Your instructions: Reproduce each line of the data exactly as it is.

Exercise data:
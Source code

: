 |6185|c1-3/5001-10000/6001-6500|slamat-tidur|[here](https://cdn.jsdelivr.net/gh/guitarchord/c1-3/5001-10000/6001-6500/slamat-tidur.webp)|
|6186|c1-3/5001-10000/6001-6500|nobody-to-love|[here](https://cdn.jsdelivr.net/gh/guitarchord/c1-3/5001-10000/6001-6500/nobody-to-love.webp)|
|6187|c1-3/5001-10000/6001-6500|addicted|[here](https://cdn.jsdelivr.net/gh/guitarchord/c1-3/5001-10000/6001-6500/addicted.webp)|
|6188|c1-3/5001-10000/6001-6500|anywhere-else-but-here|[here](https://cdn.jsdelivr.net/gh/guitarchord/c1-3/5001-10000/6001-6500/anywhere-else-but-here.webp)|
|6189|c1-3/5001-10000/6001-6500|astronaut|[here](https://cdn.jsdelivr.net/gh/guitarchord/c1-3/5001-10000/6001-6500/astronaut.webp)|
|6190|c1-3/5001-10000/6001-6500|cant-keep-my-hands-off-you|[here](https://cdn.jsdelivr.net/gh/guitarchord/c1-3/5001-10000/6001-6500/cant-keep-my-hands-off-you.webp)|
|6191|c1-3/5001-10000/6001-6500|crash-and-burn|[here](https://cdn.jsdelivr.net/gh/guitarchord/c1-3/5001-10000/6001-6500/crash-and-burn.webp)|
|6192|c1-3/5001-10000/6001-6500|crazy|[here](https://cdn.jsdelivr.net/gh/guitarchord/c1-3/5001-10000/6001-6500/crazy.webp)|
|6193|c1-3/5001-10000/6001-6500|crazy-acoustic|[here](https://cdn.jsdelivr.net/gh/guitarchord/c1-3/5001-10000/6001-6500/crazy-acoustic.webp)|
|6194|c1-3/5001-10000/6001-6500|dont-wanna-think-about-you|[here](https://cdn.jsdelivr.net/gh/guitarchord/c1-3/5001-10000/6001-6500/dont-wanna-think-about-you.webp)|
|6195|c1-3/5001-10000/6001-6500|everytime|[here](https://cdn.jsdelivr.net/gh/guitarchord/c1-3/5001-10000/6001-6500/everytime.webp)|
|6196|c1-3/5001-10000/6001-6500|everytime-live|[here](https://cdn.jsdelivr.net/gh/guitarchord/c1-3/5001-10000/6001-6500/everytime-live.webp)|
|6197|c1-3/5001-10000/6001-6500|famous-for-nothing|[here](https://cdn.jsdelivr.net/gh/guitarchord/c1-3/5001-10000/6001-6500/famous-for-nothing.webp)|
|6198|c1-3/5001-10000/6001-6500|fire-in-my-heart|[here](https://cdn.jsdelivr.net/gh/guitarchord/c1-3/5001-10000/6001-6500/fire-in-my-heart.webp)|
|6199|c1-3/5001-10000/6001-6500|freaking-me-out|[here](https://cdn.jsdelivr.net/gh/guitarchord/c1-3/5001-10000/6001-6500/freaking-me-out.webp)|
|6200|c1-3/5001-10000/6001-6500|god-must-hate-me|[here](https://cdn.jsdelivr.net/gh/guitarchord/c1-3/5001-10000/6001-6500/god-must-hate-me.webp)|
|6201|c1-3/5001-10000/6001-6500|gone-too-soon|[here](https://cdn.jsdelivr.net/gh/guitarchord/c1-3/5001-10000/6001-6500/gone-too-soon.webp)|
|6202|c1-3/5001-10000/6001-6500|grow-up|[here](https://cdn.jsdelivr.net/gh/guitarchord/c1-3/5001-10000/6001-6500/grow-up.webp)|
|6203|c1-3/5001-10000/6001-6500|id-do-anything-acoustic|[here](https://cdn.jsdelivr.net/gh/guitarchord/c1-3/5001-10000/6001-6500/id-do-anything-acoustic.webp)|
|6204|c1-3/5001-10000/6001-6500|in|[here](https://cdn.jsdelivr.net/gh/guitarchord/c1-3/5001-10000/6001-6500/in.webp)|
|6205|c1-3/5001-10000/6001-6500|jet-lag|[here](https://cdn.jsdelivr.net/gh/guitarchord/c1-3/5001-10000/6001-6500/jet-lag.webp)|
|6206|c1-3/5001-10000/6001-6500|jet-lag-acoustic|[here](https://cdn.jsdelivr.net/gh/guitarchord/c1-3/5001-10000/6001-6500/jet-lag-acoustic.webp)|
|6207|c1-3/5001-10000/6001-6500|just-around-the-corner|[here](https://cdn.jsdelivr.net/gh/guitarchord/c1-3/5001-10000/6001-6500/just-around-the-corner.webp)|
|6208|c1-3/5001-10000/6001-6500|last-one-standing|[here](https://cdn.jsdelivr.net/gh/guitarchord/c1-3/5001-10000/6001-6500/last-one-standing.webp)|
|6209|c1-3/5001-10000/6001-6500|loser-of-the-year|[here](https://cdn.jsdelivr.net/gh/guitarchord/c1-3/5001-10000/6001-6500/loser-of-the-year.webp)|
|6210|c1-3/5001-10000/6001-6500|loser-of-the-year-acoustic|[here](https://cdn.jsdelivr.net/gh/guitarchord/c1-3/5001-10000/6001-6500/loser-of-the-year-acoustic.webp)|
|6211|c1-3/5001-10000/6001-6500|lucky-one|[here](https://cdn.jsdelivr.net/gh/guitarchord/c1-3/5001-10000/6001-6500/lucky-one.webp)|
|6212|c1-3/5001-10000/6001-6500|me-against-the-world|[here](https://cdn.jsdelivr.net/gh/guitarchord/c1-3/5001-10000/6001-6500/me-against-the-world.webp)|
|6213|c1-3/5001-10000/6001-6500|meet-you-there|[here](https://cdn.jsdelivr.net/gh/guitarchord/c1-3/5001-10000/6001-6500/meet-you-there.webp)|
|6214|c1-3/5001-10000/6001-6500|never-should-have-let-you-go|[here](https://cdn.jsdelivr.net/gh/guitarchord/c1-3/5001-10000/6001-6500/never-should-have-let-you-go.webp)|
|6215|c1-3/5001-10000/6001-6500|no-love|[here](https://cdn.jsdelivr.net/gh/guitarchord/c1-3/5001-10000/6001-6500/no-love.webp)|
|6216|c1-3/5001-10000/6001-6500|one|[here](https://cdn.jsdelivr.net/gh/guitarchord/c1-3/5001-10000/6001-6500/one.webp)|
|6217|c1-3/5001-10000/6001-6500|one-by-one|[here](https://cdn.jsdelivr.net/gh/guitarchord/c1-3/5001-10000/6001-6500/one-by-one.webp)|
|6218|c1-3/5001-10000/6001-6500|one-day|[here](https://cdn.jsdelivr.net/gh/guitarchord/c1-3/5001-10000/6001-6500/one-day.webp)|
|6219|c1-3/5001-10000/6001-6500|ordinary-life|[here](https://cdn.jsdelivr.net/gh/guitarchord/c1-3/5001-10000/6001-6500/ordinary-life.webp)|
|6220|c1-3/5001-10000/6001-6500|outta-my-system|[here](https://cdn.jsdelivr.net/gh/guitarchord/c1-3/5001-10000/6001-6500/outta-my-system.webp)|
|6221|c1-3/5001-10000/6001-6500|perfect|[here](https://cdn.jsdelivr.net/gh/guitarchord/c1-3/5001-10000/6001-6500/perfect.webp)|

Your response:
Source code

: |6185|c1-3/5001-10000/6001-6500|slamat-tidur|[here](https://cdn.jsdelivr.net/gh/guitarchord/c1-3/5001-10000/6001-6500/slamat-tidur.webp)|
|6186|c1-3/5001-10000/6001-6500|nobody-to-love|[here](https://cdn.jsdelivr.net/gh/guitarchord/c1-3/5001-10000/6001-6500/nobody-to-love.webp)|
|6187|c1-3/5001-10000/6001-6500|addicted|[here](https://cdn.jsdelivr.net/gh/guitarchord/c1-3/5001-10000/6001-6500/addicted.webp)|
|6188|c1-3/5001-10000/6001-6500|anywhere-else-but-here|[here](https://cdn.jsdelivr.net/gh/guitarchord/c1-3/5001-10000/6001-6500/anywhere-else-but-here.webp)|
|6189|c1-3/5001-10000/6001-6500|astronaut|[here](https://cdn.jsdelivr.net/gh/guitarchord/c1-3/5001-10000/6001-6500/astronaut.webp)|
|6190|c1-3/5001-10000/6001-6500|cant-keep-my-hands-off-you|[here](https://cdn.jsdelivr.net/gh/guitarchord/c1-3/5001-10000/6001-6500/cant-keep-my-hands-off-you.webp)|
|6191|c1-3/5001-10000/6001-6500|crash-and-burn|[here](https://cdn.jsdelivr.net/gh/guitarchord/c1-3/5001-10000/6001-6500/crash-and-burn.webp)|
|6192|c1-3/5001-10000/6001-6500|crazy|[here](https://cdn.jsdelivr.net/gh/guitarchord/c1-3/5001-10000/6001-6500/crazy.webp)|
|6193|c1-3/5001-10000/6001-6500|crazy-acoustic|[here](https://cdn.jsdelivr.net/gh/guitarchord/c1-3/5001-10000/6001-6500/crazy-acoustic.webp)|
|6194|c1-3/5001-10000/6001-6500|dont-wanna-think-about-you|[here](https://cdn.jsdelivr.net/gh/guitarchord/c1-3/5001-10000/6001-6500/dont-wanna-think-about-you.webp)|
|6195|c1-3/5001-10000/6001-6500|everytime|[here](https://cdn.jsdelivr.net/gh/guitarchord/c1-3/5001-10000/6001-6500/everytime.webp)|
|6196|c1-3/5001-10000/6001-6500|everytime-live|[here](https://cdn.jsdelivr.net/gh/guitarchord/c1-3/5001-10000/6001-6500/everytime-live.webp)|
|6197|c1-3/5001-10000/6001-6500|famous-for-nothing|[here](https://cdn.jsdelivr.net/gh/guitarchord/c1-3/5001-10000/6001-6500/famous-for-nothing.webp)|
|6198|c1-3/5001-10000/6001-6500|fire-in-my-heart|[here](https://cdn.jsdelivr.net/gh/guitarchord/c1-3/5001-10000/6001-6500/fire-in-my-heart.webp)|
|6199|c1-3/5001-10000/6001-6500|freaking-me-out|[here](https://cdn.jsdelivr.net/gh/guitarchord/c1-3/5001-10000/6001-6500/freaking-me-out.webp)|
|6200|c1-3/5001-10000/6001-6500|god-must-hate-me|[here](https://cdn.jsdelivr.net/gh/guitarchord/c1-3/5001-10000/6001-6500/god-must-hate-me.webp)|
|6201|c1-3/5001-10000/6001-6500|gone-too-soon|[here](https://cdn.jsdelivr.net/gh/guitarchord/c1-3/5001-10000/6001-6500/gone-too-soon.webp)|
|6202|c1-3/5001-10000/6001-6500|grow-up|[here](https://cdn.jsdelivr.net/gh/guitarchord/c1-3/5001-10000/6001-6500/grow-up.webp)|
|6203|c1-3/5001-10000/6001-6500|id-do-anything-acoustic|[here](https://cdn.jsdelivr.net/gh/guitarchord/c1-3/5001-10000/6001-6500/id-do-anything-acoustic.webp)|
|6204|c1-3/5001-10000/6001-6500|in|[here](https://cdn.jsdelivr.net/gh/guitarchord/c1-3/5001-10000/6001-6500/in.webp)|
|6205|c1-3/5001-10000/6001-6500|jet-lag|[here](https://cdn.jsdelivr.net/gh/guitarchord/c1-3/5001-10000/6001-6500/jet-lag.webp)|
|6206|c1-3/5001-10000/6001-6500|jet-lag-acoustic|[here](https://cdn.jsdelivr.net/gh/guitarchord/c1-3/5001-10000/6001-6500/jet-lag-acoustic.webp)|
|6207|c1-3/5001-10000/6001-6500|just-around-the-corner|[here](https://cdn.jsdelivr.net/gh/guitarchord/c1-3/5001-10000/6001-6500/just-around-the-corner.webp)|
|6208|c1-3/5001-10000/6001-6500|last-one-standing|[here](https://cdn.jsdelivr.net/gh/guitarchord/c1-3/5001-10000/6001-6500/last-one-standing.webp)|
|6209|c1-3/5001-10000/6001-6500|loser-of-the-year|[here](https://cdn.jsdelivr.net/gh/guitarchord/c1-3/5001-10000/6001-6500/loser-of-the-year.webp)|
|6210|c1-3/5001-10000/6001-6500|loser-of-the-year-acoustic|[here](https://cdn.jsdelivr.net/gh/guitarchord/c1-3/5001-10000/6001-6500/loser-of-the-year-acoustic.webp)|
|6211|c1-3/5001-10000/6001-6500|lucky-one|[here](https://cdn.jsdelivr.net/gh/guitarchord/c1-3/5001-10000/6001-6500/lucky-one.webp)|
|6212|c1-3/5001-10000/6001-6500|me-against-the-world|[here](https://cdn.jsdelivr.net/gh/guitarchord/c1-3/5001-10000/6001-6500/me-against-the-world.webp)|
|6213|c1-3/5001-10000/6001-6500|meet-you-there|[here](https://cdn.jsdelivr.net/gh/guitarchord/c1-3/5001-10000/6001-6500/meet-you-there.webp)|
|6214|c1-3/5001-10000/6001-6500|never-should-have-let-you-go|[here](https://cdn.jsdelivr.net/gh/guitarchord/c1-3/5001-10000/6001-6500/never-should-have-let-you-go.webp)|
|6215|c1-3/5001-10000/6001-6500|no-love|[here](https://cdn.jsdelivr.net/gh/guitarchord/c1-3/5001-10000/6001-6500/no-love.webp)|
|6216|c1-3/5001-10000/6001-6500|one|[here](https://cdn.jsdelivr.net/gh/guitarchord/c1-3/5001-10000/6001-6500/one.webp)|
|6217|c1-3/5001-10000/6001-6500|one-by-one|[here](https://cdn.jsdelivr.net/gh/guitarchord/c1-3/5001-10000/6001-6500/one-by-one.webp)|
|6218|c1-3/5001-10000/6001-6500|one-day|[here](https://cdn.jsdelivr.net/gh/guitarchord/c1-3/5001-10000/6001-6500/one-day.webp)|
|6219|c1-3/5001-10000/6001-6500|ordinary-life|[here](https://cdn.jsdelivr.net/gh/guitarchord/c1-3/5001-10000/6001-6500/ordinary-life.webp)|
|6220|c1-3/5001-10000/6001-6500|outta-my-system|[here](https://cdn.jsdelivr.net/gh/guitarchord/c1-3/5001-10000/6001-6500/outta-my-system.webp)|
|6221|c1-3/5001-10000/6001-6500|perfect|[here](https://cdn.jsdelivr.net/gh/guitarchord/c1-3/5001-10000/6001-6500/perfect.webp)|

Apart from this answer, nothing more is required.